I own and run a commercial real estate company that specializes in development and brokerage throughout the Northeast and East Coast, I have 2 kids under 5 years of age, and have an internally burning passion to never stop improving and be the best version of myself. To say I work and live in a high-energy, high-expectation existence may be an understatement. I provide this for back-story relevancy, but the truth is this does not matter. This challenge is hard for my-type personality or the laid-back dude that travels for a living. A 100-mile distance is an equalizer that will expose any weakness you may have, physically and mentally. It was the challenge I sought. This is my story…

What mattered more was that my goals were not negotiable, in a world of endless self-negotiating. I will train with fire, focus, and fury like never before. I would control the outcome, albeit maybe not the location. At that moment, whenever it may have exactly been was quintessential of what any “finisher” of a 100-mile distance ultra-marathon would do. This is and was the commonality that all 100-mile finishers have. And as it turned out 111 other people who started this race made the same decision, dealt with the same unknown, but stayed in the fight. The payoff would be beneficial FOREVER, although not all would finish. How many things can you do in your life that stay with you FOREVER and have a positive impact on you like that? The answer, VERY FEW. And for some, it is ZERO.  
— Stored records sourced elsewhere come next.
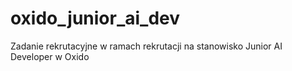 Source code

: # oxido_junior_ai_dev
Zadanie rekrutacyjne w ramach rekrutacji na stanowisko Junior AI Developer w Oxido

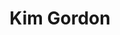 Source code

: ---
title: "Kim Gordon"
summary: "Kim Althea Gordon is an American musician, singer and songwriter, best known as the bassist, guitarist, and vocalist of alternative rock band Sonic Youth. Born in Rochester, New York, she was raised in Los Angeles, California, where her father was a professor at the University of California, Los Angeles. After graduating from Los Angeles's Otis College of Art and Design, she moved to New York City to begin an art career. There, she formed Sonic Youth with Thurston Moore in 1981. She and Moore married in 1984, and the band released a total of six albums on independent labels before the end of the 1980s. They would subsequently release nine studio albums on the major label DGC Records, beginning with Goo in 1990. Gordon was also a founding member of the musical project Free Kitten, which she formed with Julia Cafritz in 1993.
Sonic Youth released their sixteenth and final studio album, The Eternal , on Matador Records before disbanding in 2011 after Gordon and Moore separated. Following the dissolution of Sonic Youth and her divorce from Moore, Gordon formed the experimental duo Body/Head with Bill Nace, releasing their debut album Coming Apart in 2013. She subsequently formed Glitterbust with Alex Knost, releasing a self-titled debut album in 2016. Body/Head released their second studio album, The Switch, in 2018. She released her first solo album, No Home Record, in 2019.
In addition to her work as a musician, Gordon has had ventures in record producing, fashion, and acting, and has worked consistently as a visual artist throughout her musical career. She debuted as a producer on Hole's debut album Pretty on the Inside , and founded the Los Angeles-based clothing line X-Girl in 1993. Beginning in the mid-2000s, Gordon began acting, making minor appearances in such films as Last Days and I'm Not There , followed by guest-starring appearances on several television series. In February 2015, she published a memoir, Girl in a Band, by HarperCollins imprint Dey Street Books."
slug: "kim-gordon"
image: "kim-gordon.jpg"
apple_music_artist_url: "https://music.apple.com/gb/artist/kim-gordon/27266002"
wikipedia_url: "https://en.wikipedia.org/wiki/Kim_Gordon"
--- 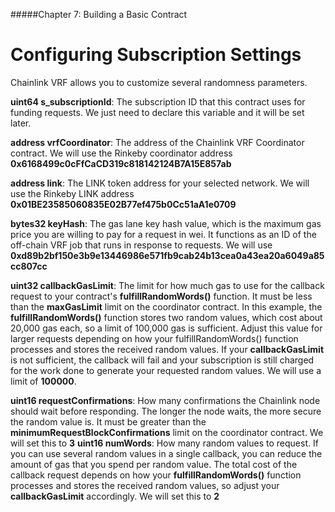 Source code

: #####Chapter 7: Building a Basic Contract

# Configuring Subscription Settings

Chainlink VRF allows you to customize several randomness parameters.

**uint64 s_subscriptionId**: The subscription ID that this contract uses for funding requests. We just need to declare this variable and it will be set later.

**address vrfCoordinator**: The address of the Chainlink VRF Coordinator contract. We will use the Rinkeby coordinator address **0x6168499c0cFfCaCD319c818142124B7A15E857ab**

**address link**: The LINK token address for your selected network. We will use the Rinkeby LINK address **0x01BE23585060835E02B77ef475b0Cc51aA1e0709**

**bytes32 keyHash**: The gas lane key hash value, which is the maximum gas price you are willing to pay for a request in wei. It functions as an ID of the off-chain VRF job that runs in response to requests. We will use **0xd89b2bf150e3b9e13446986e571fb9cab24b13cea0a43ea20a6049a85cc807cc**

**uint32 callbackGasLimit**: The limit for how much gas to use for the callback request to your contract's **fulfillRandomWords()** function. It must be less than the **maxGasLimit** limit on the coordinator contract. In this example, the **fulfillRandomWords()** function stores two random values, which cost about 20,000 gas each, so a limit of 100,000 gas is sufficient. Adjust this value for larger requests depending on how your fulfillRandomWords() function processes and stores the received random values. If your **callbackGasLimit** is not sufficient, the callback will fail and your subscription is still charged for the work done to generate your requested random values. We will use a limit of **100000**.

**uint16 requestConfirmations**: How many confirmations the Chainlink node should wait before responding. The longer the node waits, the more secure the random value is. It must be greater than the **minimumRequestBlockConfirmations** limit on the coordinator contract. We will set this to **3**
**uint16 numWords**: How many random values to request. If you can use several random values in a single callback, you can reduce the amount of gas that you spend per random value. The total cost of the callback request depends on how your **fulfillRandomWords()** function processes and stores the received random values, so adjust your **callbackGasLimit** accordingly. We will set this to **2**
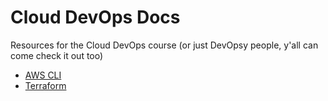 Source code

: # Cloud DevOps Docs
Resources for the Cloud DevOps course (or just DevOpsy people, y'all can come check it out too)

- [AWS CLI](awscli/README.md)
- [Terraform](terraform/README.md)
  
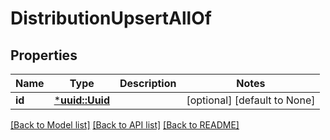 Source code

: # DistributionUpsertAllOf

## Properties
Name | Type | Description | Notes
------------ | ------------- | ------------- | -------------
**id** | [***uuid::Uuid**](UUID.md) |  | [optional] [default to None]

[[Back to Model list]](../README.md#documentation-for-models) [[Back to API list]](../README.md#documentation-for-api-endpoints) [[Back to README]](../README.md)


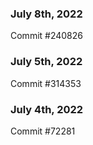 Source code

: ### July 8th, 2022

Commit #240826

### July 5th, 2022

Commit #314353


### July 4th, 2022

Commit #72281
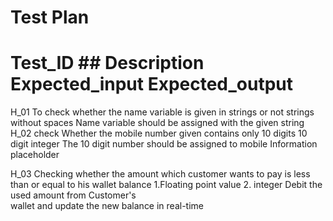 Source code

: # Test Plan                                                                                     


# Test_ID            	## Description                                                               	Expected_input	                            Expected_output


H_01	   To check whether the name variable is given in strings or not               	strings without spaces	            Name variable should be assigned with the given string
H_02	   check Whether the mobile number given contains only 10 digits               	10 digit  integer	                    The 10 digit number should be assigned to mobile Information placeholder

H_03	   Checking whether the amount which customer wants to pay
                   is less than or equal to his wallet balance
                                                                                  1.Floating point value 2. integer
                                                                                                                                        Debit the used amount from Customer's   
																																		wallet and update the new balance in real-time
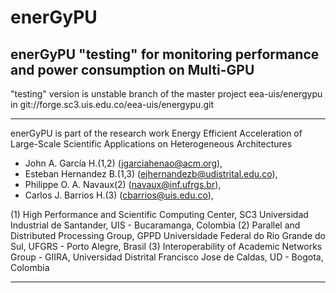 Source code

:# enerGyPU
enerGyPU "testing" for monitoring performance and power consumption on Multi-GPU
----------------------------------------------------------------------------------------
"testing" version is unstable branch of the master project eea-uis/energypu in git://forge.sc3.uis.edu.co/eea-uis/energypu.git

----------------------------------------------------------------------------------------

enerGyPU is part of the research work Energy Efficient Acceleration of Large-Scale Scientific Applications on Heterogeneous Architectures

* John A. García H.(1,2)      (jgarciahenao@acm.org),
* Esteban Hernandez B.(1,3)   (ejhernandezb@udistrital.edu.co),
* Philippe O. A. Navaux(2)    (navaux@inf.ufrgs.br),
* Carlos J. Barrios H.(3)       (cbarrios@uis.edu.co),

(1) High Performance and Scientific Computing Center, SC3
    Universidad Industrial de Santander, UIS - Bucaramanga, Colombia
(2) Parallel and Distributed Processing Group, GPPD
    Universidade Federal do Rio Grande do Sul, UFGRS - Porto Alegre, Brasil
(3) Interoperability of Academic Networks Group - GIIRA,
    Universidad Distrital Francisco Jose de Caldas, UD  - Bogota, Colombia
    
----------------------------------------------------------------------------------------    

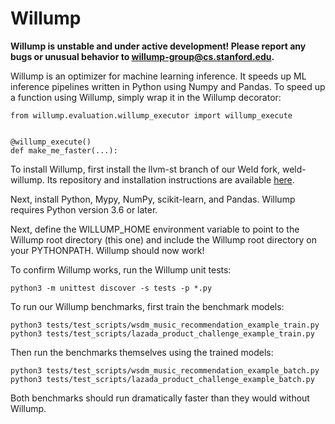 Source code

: # Willump

**Willump is unstable and under active development!  Please report any bugs or unusual behavior to [willump-group@cs.stanford.edu](mailto:willump-group@cs.stanford.edu).**

Willump is an optimizer for machine learning inference.  It speeds up ML inference pipelines written
in Python using Numpy and Pandas.  To speed up a function using Willump, simply
wrap it in the Willump decorator: 

    from willump.evaluation.willump_executor import willump_execute
    
    
    @willump_execute()
    def make_me_faster(...):
    
To install Willump, first install the llvm-st branch of our Weld fork, weld-willump.
Its repository and installation instructions are available 
[here](https://github.com/stanford-futuredata/weld-willump/tree/llvm-st).

Next, install Python, Mypy, NumPy, scikit-learn, and Pandas.  Willump requires Python
version 3.6 or later.

Next, define the WILLUMP_HOME environment variable to point
to the Willump root directory (this one) and include the Willump root directory
on your PYTHONPATH.  Willump should now work!

To confirm Willump works, run the Willump unit tests:

    python3 -m unittest discover -s tests -p *.py

To run our Willump benchmarks, first train the benchmark models:

    python3 tests/test_scripts/wsdm_music_recommendation_example_train.py
    python3 tests/test_scripts/lazada_product_challenge_example_train.py
    
Then run the benchmarks themselves using the trained models:

    python3 tests/test_scripts/wsdm_music_recommendation_example_batch.py
    python3 tests/test_scripts/lazada_product_challenge_example_batch.py
    
Both benchmarks should run dramatically faster than they would without Willump.
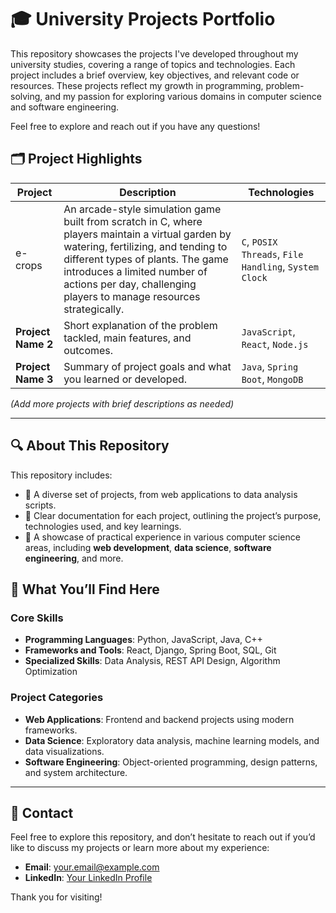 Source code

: # 🎓 University Projects Portfolio

This repository showcases the projects I've developed throughout my university studies, covering a range of topics and technologies. Each project includes a brief overview, key objectives, and relevant code or resources. These projects reflect my growth in programming, problem-solving, and my passion for exploring various domains in computer science and software engineering.

Feel free to explore and reach out if you have any questions!

## 🗂️ Project Highlights

| Project | Description | Technologies |
| ------- | ----------- | ------------ |
| e-crops | An arcade-style simulation game built from scratch in C, where players maintain a virtual garden by watering, fertilizing, and tending to different types of plants. The game introduces a limited number of actions per day, challenging players to manage resources strategically. | `C`, `POSIX Threads`, `File Handling`, `System Clock` |
| **Project Name 2** | Short explanation of the problem tackled, main features, and outcomes. | `JavaScript`, `React`, `Node.js` |
| **Project Name 3** | Summary of project goals and what you learned or developed. | `Java`, `Spring Boot`, `MongoDB` |

*(Add more projects with brief descriptions as needed)*

---

## 🔍 About This Repository

This repository includes:
- 📂 A diverse set of projects, from web applications to data analysis scripts.
- 📝 Clear documentation for each project, outlining the project’s purpose, technologies used, and key learnings.
- 🚀 A showcase of practical experience in various computer science areas, including **web development**, **data science**, **software engineering**, and more.

## 💼 What You’ll Find Here

### Core Skills
- **Programming Languages**: Python, JavaScript, Java, C++
- **Frameworks and Tools**: React, Django, Spring Boot, SQL, Git
- **Specialized Skills**: Data Analysis, REST API Design, Algorithm Optimization

### Project Categories
- **Web Applications**: Frontend and backend projects using modern frameworks.
- **Data Science**: Exploratory data analysis, machine learning models, and data visualizations.
- **Software Engineering**: Object-oriented programming, design patterns, and system architecture.

---

## 📧 Contact

Feel free to explore this repository, and don’t hesitate to reach out if you’d like to discuss my projects or learn more about my experience:

- **Email**: your.email@example.com
- **LinkedIn**: [Your LinkedIn Profile](https://www.linkedin.com/in/yourprofile)

Thank you for visiting!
I have always been competitive. I played sports my whole life including playing basketball in College. While I would apply much of the unwavering commitment to my training that I had as a kid when I would shovel the snow off the driveway to shoot hoops until late into the night, I also recognized that I would need more than just that. Force, passion, and grit were the key elements that got me to achieve playing basketball at a collegiate level. But these attributes would not solely take me across the finish line. They needed to be tools in my tool belt. I needed to be calm, thankful, deliberate, and confident. 

The same traits needed to be a successful entrepreneur, the best Executive or employee, a great friend, son, father, or husband. Traits that are needed to be great at anything. I had to sharpen the skills I had already, grow new ones, and utilize them consistently and deliberately during this process. I had to change, I had to get better.